That means we're going to start at the sleeve cuff and do the big long seam first.
MOST sweaters are also sewn together with a crochet seam. This makes taking them apart a piece of cake. A crochet seam looks like this: Notice how the crochet chain forms little arrows? Those arrows show you which way the seam will unravel. In this case, it is pointing away from the cuff and towards the armpit, just like I thought it would. I usually find the chain on the right hand side of the seam, but it can be on the left too. It can also be going in the opposite direction, so take the time to examine it and find out what it's doing.
At the cuff, the end of this chain is usually tucked back into the seam. Pull it out with the tip of your seam ripper and cut right smack through the middle of one of the links. Separate the seam a bit and pull the loose thread from the back of the seam. You can tug on this thread and it will unravel the chain from the wrist to the armpit and all the way down to the hem. It may get caught up a bit in some places, but take the time to gently get it going again. You may even need to snip another link in the chain with your seam ripper. If you don't want to cut the wrong thread, it is important to take your time to pay attention to what you're doing and work it out. If you do happen to cut the wrong thread, though, it's not the end of the world. On animal fibers, you can do a felted join and will probably never even notice you had a break.
I avoid using scissors if at all possible. It is possible to take a seam ripper or a pair of scissors and snip each and every seam thread without unzipping the chain. You do this by pulling the seam apart and carefully cutting the connecting threads. It is very easy, though, to pick the wrong thread and end up with lots of breaks in your new yarn. Sometimes it is necessary to do it this way, but most times not.
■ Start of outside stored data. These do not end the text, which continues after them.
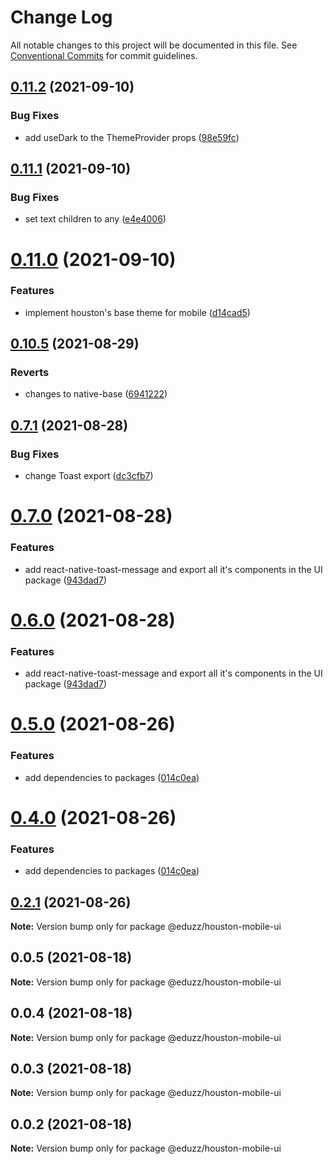 # Change Log

All notable changes to this project will be documented in this file.
See [Conventional Commits](https://conventionalcommits.org) for commit guidelines.

## [0.11.2](https://github.com/eduzz/houston-mobile/compare/@eduzz/houston-mobile-ui@0.11.1...@eduzz/houston-mobile-ui@0.11.2) (2021-09-10)


### Bug Fixes

* add useDark to the ThemeProvider props ([98e59fc](https://github.com/eduzz/houston-mobile/commit/98e59fc943731a16f2ac594f85eb2c459429c5e1))





## [0.11.1](https://github.com/eduzz/houston-mobile/compare/@eduzz/houston-mobile-ui@0.11.0...@eduzz/houston-mobile-ui@0.11.1) (2021-09-10)


### Bug Fixes

* set text children to any ([e4e4006](https://github.com/eduzz/houston-mobile/commit/e4e4006852f448e9bb849dd5803f5a67757d5877))





# [0.11.0](https://github.com/eduzz/houston-mobile/compare/@eduzz/houston-mobile-ui@0.10.5...@eduzz/houston-mobile-ui@0.11.0) (2021-09-10)


### Features

* implement houston's base theme for mobile ([d14cad5](https://github.com/eduzz/houston-mobile/commit/d14cad50751f3ae62f0bd6bf2834bb0ede92d15f))





## [0.10.5](https://github.com/eduzz/houston-mobile/compare/@eduzz/houston-mobile-ui@0.7.1...@eduzz/houston-mobile-ui@0.10.5) (2021-08-29)


### Reverts

* changes to native-base ([6941222](https://github.com/eduzz/houston-mobile/commit/69412222df864b26dc7dabf10eed17a6ff55d157))





## [0.7.1](https://github.com/eduzz/houston-mobile/compare/@eduzz/houston-mobile-ui@0.7.0...@eduzz/houston-mobile-ui@0.7.1) (2021-08-28)


### Bug Fixes

* change Toast export ([dc3cfb7](https://github.com/eduzz/houston-mobile/commit/dc3cfb7b60ffa1c8eba29d94eb76bcd769c06f0d))





# [0.7.0](https://github.com/eduzz/houston-mobile/compare/@eduzz/houston-mobile-ui@0.5.0...@eduzz/houston-mobile-ui@0.7.0) (2021-08-28)


### Features

* add react-native-toast-message and export all it's components in the UI package ([943dad7](https://github.com/eduzz/houston-mobile/commit/943dad7824a8bebfdaea307495fb3fed0caa5905))





# [0.6.0](https://github.com/eduzz/houston-mobile/compare/@eduzz/houston-mobile-ui@0.5.0...@eduzz/houston-mobile-ui@0.6.0) (2021-08-28)


### Features

* add react-native-toast-message and export all it's components in the UI package ([943dad7](https://github.com/eduzz/houston-mobile/commit/943dad7824a8bebfdaea307495fb3fed0caa5905))





# [0.5.0](https://github.com/eduzz/houston-mobile/compare/@eduzz/houston-mobile-ui@0.2.1...@eduzz/houston-mobile-ui@0.5.0) (2021-08-26)


### Features

* add dependencies to packages ([014c0ea](https://github.com/eduzz/houston-mobile/commit/014c0ea2b1caf71fbf1c1d4fffcd57837ecb42a3))





# [0.4.0](https://github.com/eduzz/houston-mobile/compare/@eduzz/houston-mobile-ui@0.2.1...@eduzz/houston-mobile-ui@0.4.0) (2021-08-26)


### Features

* add dependencies to packages ([014c0ea](https://github.com/eduzz/houston-mobile/commit/014c0ea2b1caf71fbf1c1d4fffcd57837ecb42a3))





## [0.2.1](https://github.com/eduzz/houston-mobile/compare/@eduzz/houston-mobile-ui@0.0.5...@eduzz/houston-mobile-ui@0.2.1) (2021-08-26)

**Note:** Version bump only for package @eduzz/houston-mobile-ui





## 0.0.5 (2021-08-18)

**Note:** Version bump only for package @eduzz/houston-mobile-ui





## 0.0.4 (2021-08-18)

**Note:** Version bump only for package @eduzz/houston-mobile-ui





## 0.0.3 (2021-08-18)

**Note:** Version bump only for package @eduzz/houston-mobile-ui





## 0.0.2 (2021-08-18)

**Note:** Version bump only for package @eduzz/houston-mobile-ui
Occasionally I will see a sweater that has a good seam, but instead of a crochet chain, you will find what looks like a rope. Please excuse the photo. I usually find these seams on very fine gauge wool sweaters. Usually they are Merino, and usually they are men's. I LOVE Extra Fine Italian Merino, and love to get men's sweaters because they have so much yarn. I do not, however, love these seams.
It is possible to unzip these as you would a crochet chain. Instead of pulling 1 string on the back side of the seam, however, you will be pulling a string on each side of the seam. Sometimes this works out just fine (usually when they used actual thread to sew the seam). If, however, they used yarn, most of the time this type of seam doesn't usually want to come apart easily. Often I am forced to resort to snipping each individual connecting thread like I described above. It is very time consuming and annoying. Luckily, most manufacturers only do this on the long seams and the arm and shoulder seams will be crocheted.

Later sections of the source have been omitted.